The New York Times asked Joe Klein to review Maggie Haberman's book on Donald Trump. Klein writes this:
Haberman’s Trump is very much a child of Queens, although of an exotic sort — a white Protestant. I, too, am a child of Queens, and Trump’s use of phrases like “the Blacks” and “the gays” brings back memories of my grandmother denigrating “the Irish” who lived next door. Outer-borough bigotry was endemic, but it tended to be casual, not profound. Ethnic street fights were followed by interethnic marriages; they still are. And always, for all of us — and even for a rich kid like Trump — there was the allure of Manhattan, a place far more glamorous than our humble turf. If we could make it there...

“I can invite anyone for dinner,” Trump said after his inauguration in 2017. But he remained an outer-borough brat, intimidated by elites. As president, he threw tantrums when he thought people were lecturing or talking down to him. In an infamous meeting with the Joint Chiefs at the Pentagon, “Trump knew that he was being told something he did not fully comprehend,” Haberman writes, “and instead of acknowledging that, he shouted down the teachers.”
I don't like the way is framed. It implies that Trump is a bigot -- he's far worse than a casual one -- simply because he was a child of Queens. He couldn't help it! Everyone grew up a bigot there in Trump's era!

But many successful people came from Queens, and not all of them are bigots. Tony Bennett? Martin Scorsese? Both were born in Queens before Trump was, as was Mario Cuomo. I'm not aware of any public displays of racism from any of them. I'm also not aware of any lashing out in the presence of people who might know more than them about something. You don't have to be a malignant narcissist if you're from Queens. You don't have to be a bigot. (Klein himself hasn't always been the most racially enlightened commentator.)

Of the people I've named, Trump grew up the wealthiest and most privileged. Somehow that made him more insecure, for the rest of his life, in the presence of other successful people. Why?

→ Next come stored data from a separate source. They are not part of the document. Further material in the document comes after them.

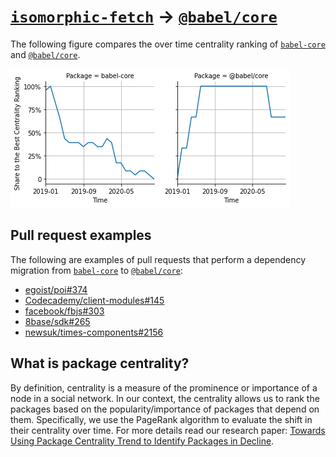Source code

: # [`isomorphic-fetch`](https://www.npmjs.com/package/babel-core) -> [`@babel/core`](https://www.npmjs.com/package/@babel/core)

The following figure compares the over time centrality ranking of [`babel-core`](https://www.npmjs.com/package/babel-core) and [`@babel/core`](https://www.npmjs.com/package/@babel/core).

![the centrality of babel-core and @babel/core](../figs/babel-core_@babel_core.png)

## Pull request examples

The following are examples of pull requests that perform a dependency migration from [`babel-core`](https://www.npmjs.com/package/babel-core) to [`@babel/core`](https://www.npmjs.com/package/@babel/core):

- [egoist/poi#374](https://github.com/egoist/poi/pull/374)
- [Codecademy/client-modules#145](https://github.com/Codecademy/client-modules/pull/145)
- [facebook/fbjs#303](https://github.com/facebook/fbjs/pull/303)
- [8base/sdk#265](https://github.com/8base/sdk/pull/265)
- [newsuk/times-components#2156](https://github.com/newsuk/times-components/pull/2156)

## What is package centrality?

By definition, centrality is a measure of the prominence or importance of a node in a social network.
In our context, the centrality allows us to rank the packages based on the popularity/importance of packages that depend on them.
Specifically, we use the PageRank algorithm to evaluate the shift in their centrality over time.
For more details read our research paper: [Towards Using Package Centrality Trend to Identify Packages in Decline](https://arxiv.org/abs/2107.10168).
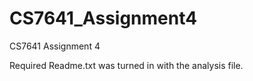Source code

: # CS7641_Assignment4
CS7641 Assignment 4

Required Readme.txt was turned in with the analysis file.

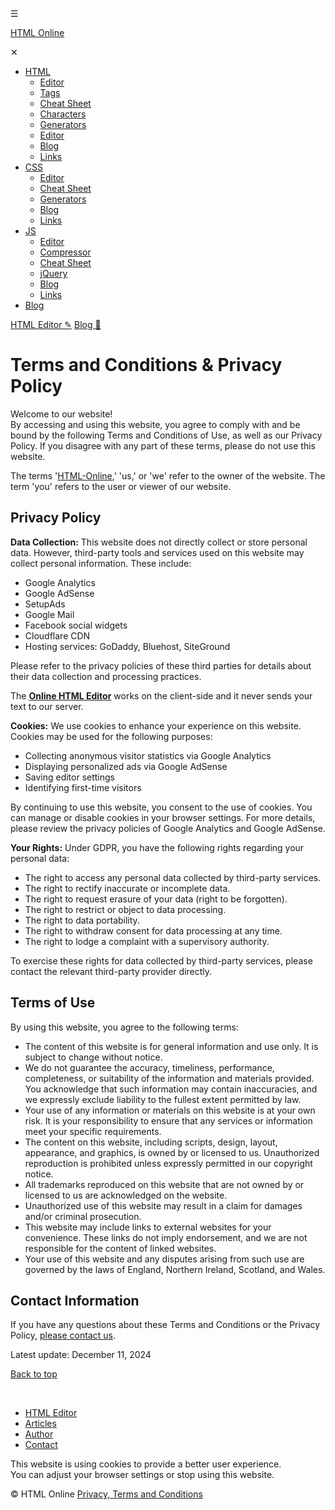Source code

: ☰

[HTML Online](https://html-online.com/articles/)

✕

* [HTML](https://html-online.com/)
    * [Editor](https://html-online.com/)
    * [Tags](https://html-css-js.com/html/tags/)
    * [Cheat Sheet](https://htmlcheatsheet.com/)
    * [Characters](https://html-css-js.com/html/character-codes/)
    * [Generators](https://html-online.com/#)
    * [Editor](https://html-online.com/)
    * [Blog](https://html-online.com/articles/category/html/)
    * [Links](https://html-css-js.com/html/links/)
* [CSS](https://html-online.com/#)
    * [Editor](https://csseditor.com/)
    * [Cheat Sheet](https://htmlcheatsheet.com/css/)
    * [Generators](https://html-online.com/#)
    * [Blog](https://html-online.com/articles/category/css/)
    * [Links](https://html-css-js.com/css/links/)
* [JS](https://html-online.com/#)
    * [Editor](https://html-css-js.com/js/editor/)
    * [Compressor](https://html-css-js.com/js/compressor/)
    * [Cheat Sheet](https://htmlcheatsheet.com/js/)
    * [jQuery](https://htmlcheatsheet.com/jquery/)
    * [Blog](https://html-online.com/articles/category/javascript/)
    * [Links](https://html-css-js.com/js/links/)
* [Blog](https://html-online.com/articles/)

[HTML Editor ✎](https://html-online.com/) [Blog 📰](https://html-online.com/articles/)

Terms and Conditions & Privacy Policy
=====================================

Welcome to our website!  
By accessing and using this website, you agree to comply with and be bound by the following Terms and Conditions of Use, as well as our Privacy Policy. If you disagree with any part of these terms, please do not use this website.

The terms '[HTML-Online](https://html-online.com/),' 'us,' or 'we' refer to the owner of the website. The term 'you' refers to the user or viewer of our website.

Privacy Policy
--------------

**Data Collection:** This website does not directly collect or store personal data. However, third-party tools and services used on this website may collect personal information. These include:

* Google Analytics
* Google AdSense
* SetupAds
* Google Mail
* Facebook social widgets
* Cloudflare CDN
* Hosting services: GoDaddy, Bluehost, SiteGround

Please refer to the privacy policies of these third parties for details about their data collection and processing practices.

The [**Online HTML Editor**](https://html-online.com/) works on the client-side and it never sends your text to our server.

**Cookies:** We use cookies to enhance your experience on this website. Cookies may be used for the following purposes:

* Collecting anonymous visitor statistics via Google Analytics
* Displaying personalized ads via Google AdSense
* Saving editor settings
* Identifying first-time visitors

By continuing to use this website, you consent to the use of cookies. You can manage or disable cookies in your browser settings. For more details, please review the privacy policies of Google Analytics and Google AdSense.

**Your Rights:** Under GDPR, you have the following rights regarding your personal data:

* The right to access any personal data collected by third-party services.
* The right to rectify inaccurate or incomplete data.
* The right to request erasure of your data (right to be forgotten).
* The right to restrict or object to data processing.
* The right to data portability.
* The right to withdraw consent for data processing at any time.
* The right to lodge a complaint with a supervisory authority.

To exercise these rights for data collected by third-party services, please contact the relevant third-party provider directly.

Terms of Use
------------

By using this website, you agree to the following terms:

* The content of this website is for general information and use only. It is subject to change without notice.
* We do not guarantee the accuracy, timeliness, performance, completeness, or suitability of the information and materials provided. You acknowledge that such information may contain inaccuracies, and we expressly exclude liability to the fullest extent permitted by law.
* Your use of any information or materials on this website is at your own risk. It is your responsibility to ensure that any services or information meet your specific requirements.
* The content on this website, including scripts, design, layout, appearance, and graphics, is owned by or licensed to us. Unauthorized reproduction is prohibited unless expressly permitted in our copyright notice.
* All trademarks reproduced on this website that are not owned by or licensed to us are acknowledged on the website.
* Unauthorized use of this website may result in a claim for damages and/or criminal prosecution.
* This website may include links to external websites for your convenience. These links do not imply endorsement, and we are not responsible for the content of linked websites.
* Your use of this website and any disputes arising from such use are governed by the laws of England, Northern Ireland, Scotland, and Wales.

Contact Information
-------------------

If you have any questions about these Terms and Conditions or the Privacy Policy, [please contact us](https://html-online.com/articles/author/contact/).

Latest update: December 11, 2024

[Back to top](#)

 

* [HTML Editor](https://html-online.com/)
* [Articles](https://html-online.com/articles/)
* [Author](https://html-online.com/articles/author/adminka/)
* [Contact](https://html-online.com/articles/author/contact/)

This website is using cookies to provide a better user experience.  
You can adjust your browser settings or stop using this website.

© HTML Online [Privacy, Terms and Conditions](https://html-online.com/privacy-terms-and-conditions/)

It occurs to me that Fred Trump, Donald's father, would have been the archetypal Trump voter. What did we learn when we examined the demographics of the Trump vote after the 2016 election? We learned that his voters weren't primarily blue-collar -- in fact, they were wealthier than the average voter. But many of them had amassed considerable wealth without a college diploma. And they resent both culturally sophisticated urbanites and members of racial minority groups.

That's Fred Trump. That's the legacy he passed on to his son. (Well, that and the cheating and finagling.) It's why Trump is who he is.